Be ashamed to die until you have won some victory for humanity - Horace Mann

Defining one’s life goals is a difficult endeavor. Given the propensity of humans to be temporally myopic (shortsighted with respect to time), specifying a certain set of guidelines or principles to follow for decades can be irresponsible, reckless, or detrimental.

Nevertheless, life goals do provide a framework around which one can structure long-term plans as well as day-to-day routines, imparting meaning to an existence otherwise devoid of inherent purpose.

I first delineated these goals at the age of twenty, keeping them purposely vague, while still allowing them to form the raison d’être for my life. They have changed little in that time.

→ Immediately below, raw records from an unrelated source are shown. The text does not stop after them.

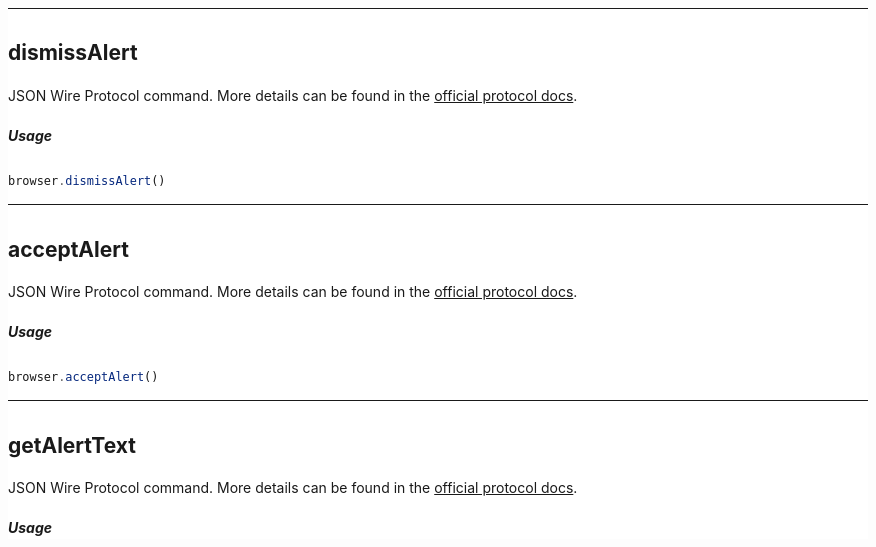 









---

## dismissAlert


JSON Wire Protocol command. More details can be found in the [official protocol docs](https://github.com/SeleniumHQ/selenium/wiki/JsonWireProtocol#sessionsessioniddismiss_alert).

##### Usage

```js
browser.dismissAlert()
```











---

## acceptAlert


JSON Wire Protocol command. More details can be found in the [official protocol docs](https://github.com/SeleniumHQ/selenium/wiki/JsonWireProtocol#sessionsessionidaccept_alert).

##### Usage

```js
browser.acceptAlert()
```











---

## getAlertText


JSON Wire Protocol command. More details can be found in the [official protocol docs](https://github.com/SeleniumHQ/selenium/wiki/JsonWireProtocol#get-sessionsessionidalert_text).

##### Usage

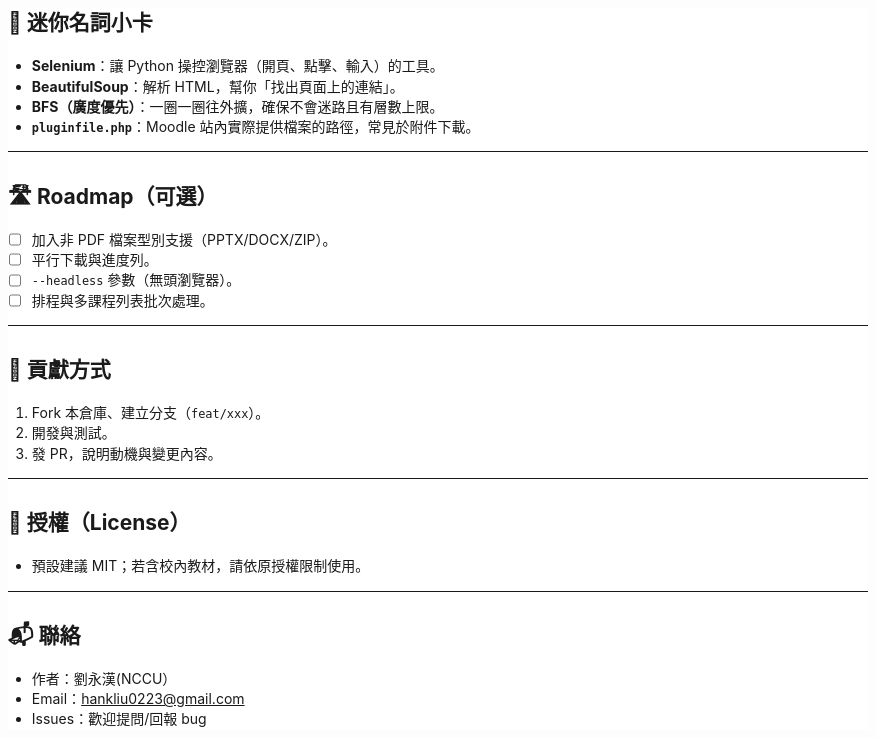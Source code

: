 
## 🧠 迷你名詞小卡
- **Selenium**：讓 Python 操控瀏覽器（開頁、點擊、輸入）的工具。
- **BeautifulSoup**：解析 HTML，幫你「找出頁面上的連結」。
- **BFS（廣度優先）**：一圈一圈往外擴，確保不會迷路且有層數上限。
- **`pluginfile.php`**：Moodle 站內實際提供檔案的路徑，常見於附件下載。

---

## 🛣️ Roadmap（可選）
- [ ] 加入非 PDF 檔案型別支援（PPTX/DOCX/ZIP）。
- [ ] 平行下載與進度列。
- [ ] `--headless` 參數（無頭瀏覽器）。
- [ ] 排程與多課程列表批次處理。

---

## 🤝 貢獻方式
1. Fork 本倉庫、建立分支（`feat/xxx`）。
2. 開發與測試。
3. 發 PR，說明動機與變更內容。

---

## 🧾 授權（License）
- 預設建議 MIT；若含校內教材，請依原授權限制使用。

---

## 📬 聯絡
- 作者：劉永漢(NCCU）
- Email：hankliu0223@gmail.com
- Issues：歡迎提問/回報 bug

1: Acquire, Maintain, and Utilize an Eclectic Repository of Knowledge

Live as if you were to die tomorrow. Learn as if you were to live forever Mahatma Gandhi

Human beings possess a degree of intelligence and consciousness found nowhere else in the natural world. Emerging research within neuroscience, psychology, and biology points to the enduring plasticity and neurogenesis of our brains. That is to say, you can teach an old dog new tricks.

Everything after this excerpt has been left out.